That is the problem, I need to know only the rows that are different. So,
for that, I was thinking about using the trigger for each row. So according
to what you said, I could use a table to save the cases where the
Old.registration_state != New.registration_state. But that gives me another
problem, if multiple process access the same table that would be a problem.
Can you help me. tks

----- Original Message -----
From: "Terry Lee Tucker" <terry(at)esc1(dot)com>
To: <pgsql-novice(at)postgresql(dot)org>
Sent: Monday, March 20, 2006 10:35 AM
Subject: Re: [NOVICE] Trigger problem

> On Monday 20 March 2006 05:23 am, Luis Silva saith:
>> Hi there, I'm having a problem, When I'm doing an update to one of the
>> fields of my table I need to know if it's changed.

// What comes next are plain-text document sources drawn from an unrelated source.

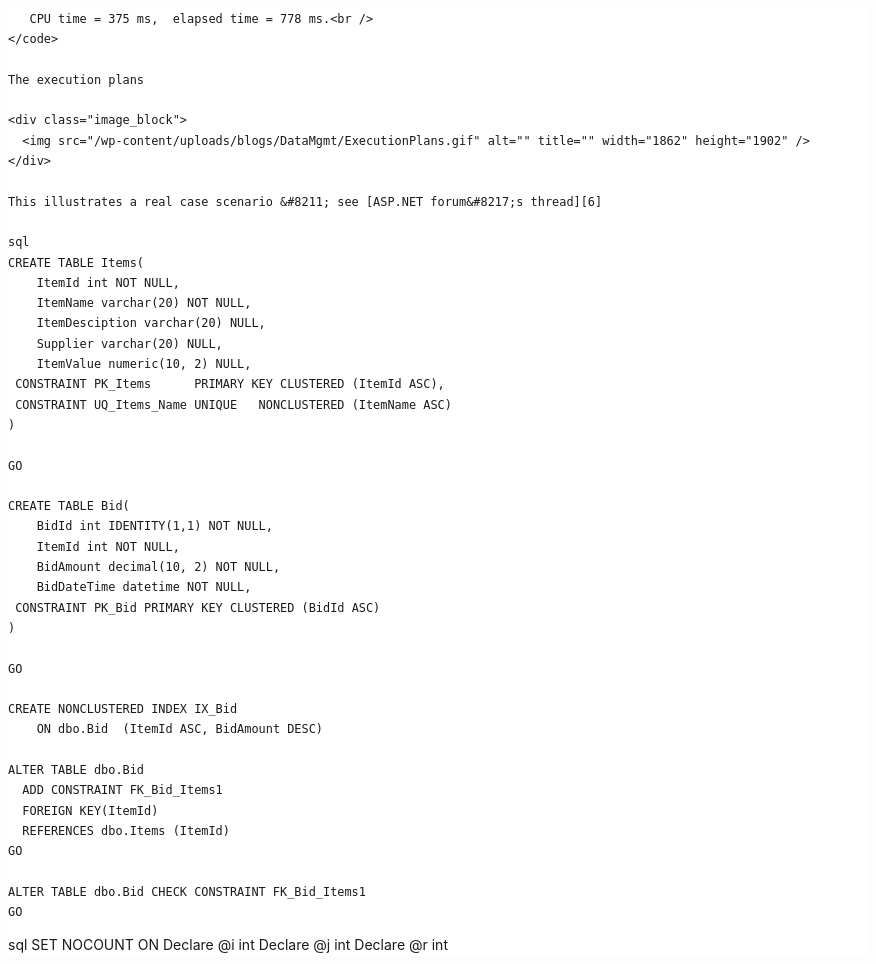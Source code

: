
 ```
   CPU time = 375 ms,  elapsed time = 778 ms.<br />
</code>

The execution plans 

<div class="image_block">
  <img src="/wp-content/uploads/blogs/DataMgmt/ExecutionPlans.gif" alt="" title="" width="1862" height="1902" />
</div>

This illustrates a real case scenario &#8211; see [ASP.NET forum&#8217;s thread][6]

sql
CREATE TABLE Items(
	ItemId int NOT NULL,
	ItemName varchar(20) NOT NULL,
	ItemDesciption varchar(20) NULL,
	Supplier varchar(20) NULL,
	ItemValue numeric(10, 2) NULL,
 CONSTRAINT PK_Items      PRIMARY KEY CLUSTERED (ItemId ASC),
 CONSTRAINT UQ_Items_Name UNIQUE   NONCLUSTERED (ItemName ASC)
)

GO

CREATE TABLE Bid(
	BidId int IDENTITY(1,1) NOT NULL,
	ItemId int NOT NULL,
	BidAmount decimal(10, 2) NOT NULL,
	BidDateTime datetime NOT NULL,
 CONSTRAINT PK_Bid PRIMARY KEY CLUSTERED (BidId ASC) 
)

GO

CREATE NONCLUSTERED INDEX IX_Bid 
    ON dbo.Bid  (ItemId ASC, BidAmount DESC)

ALTER TABLE dbo.Bid  
  ADD CONSTRAINT FK_Bid_Items1 
  FOREIGN KEY(ItemId)
  REFERENCES dbo.Items (ItemId)
GO

ALTER TABLE dbo.Bid CHECK CONSTRAINT FK_Bid_Items1
GO
```
sql
SET NOCOUNT ON
Declare @i int
Declare @j int
Declare @r int


 [1]: /index.php/DataMgmt/DBProgramming/MSSQLServer/including-an-aggregated-column-s-related
 [2]: http://www.windowsitpro.com/article/departments/Optimizing-TOP-N-Per-Group-Queries.aspx
 [3]: http://social.msdn.microsoft.com/Forums/en-US/transactsql/thread/824546a0-0c03-4af6-86c6-8df9f5381f2b
 [4]: http://social.msdn.microsoft.com/Forums/en-US/transactsql/thread/0217ddf4-bcab-4f2b-a81c-70841753cb23
 [5]: http://www.sqlmag.com/article/articleid/102883/102883.html
 [6]: http://forums.asp.net/p/1462968/3371370.aspx
 [7]: http://forum.ltd.local/viewforum.php?f=17
 [8]: http://forum.ltd.local/viewforum.php?f=22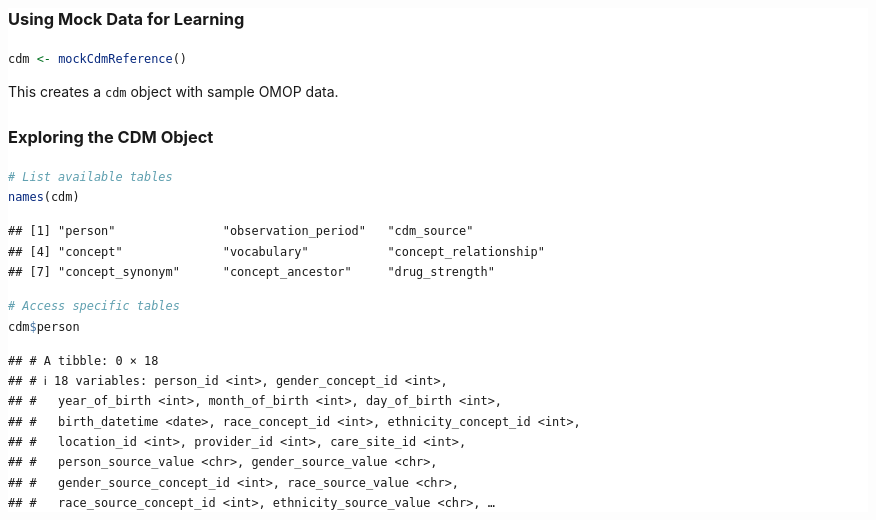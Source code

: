 ### Using Mock Data for Learning

``` r
cdm <- mockCdmReference()
```

This creates a `cdm` object with sample OMOP data.

### Exploring the CDM Object

``` r
# List available tables
names(cdm)
```

    ## [1] "person"               "observation_period"   "cdm_source"          
    ## [4] "concept"              "vocabulary"           "concept_relationship"
    ## [7] "concept_synonym"      "concept_ancestor"     "drug_strength"

``` r
# Access specific tables
cdm$person
```

    ## # A tibble: 0 × 18
    ## # ℹ 18 variables: person_id <int>, gender_concept_id <int>,
    ## #   year_of_birth <int>, month_of_birth <int>, day_of_birth <int>,
    ## #   birth_datetime <date>, race_concept_id <int>, ethnicity_concept_id <int>,
    ## #   location_id <int>, provider_id <int>, care_site_id <int>,
    ## #   person_source_value <chr>, gender_source_value <chr>,
    ## #   gender_source_concept_id <int>, race_source_value <chr>,
    ## #   race_source_concept_id <int>, ethnicity_source_value <chr>, …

>> For exemple I have the table with the columns
>> id,identity,registration_state.
>>
>> Test:
>> id | identity | registration_state
>> 1 | Joe | registered
>> 2 | Tom | not_registered
>> 3 | James | unregistered
>>
>> when i do "update test set registration_state='registered'" I need to
>> know
>> for which identities the registration_state was change (and then return
>> it). In this case, Tom and James.
>
> I believe that all three will be updated with the above statement.
>
>>
>> I was thinking about using a trigger function for the updates, using
>> pl/pgsql (using before in the trigger). the problem is that I don't know
>> how to get the old registration_state when I have multiple rows affected.
>> I
>> known that if I use OLD.registration_state it works for one rows. Can
>> you
>> help for multiple? tks a lot in advance
>>
>
> Define the BEFORE trigger so that it fires for each row as in:
> CREATE TRIGGER name { BEFORE | AFTER } { event [ OR ... ] }
> ON table [ FOR [ EACH ] { ROW | STATEMENT } ]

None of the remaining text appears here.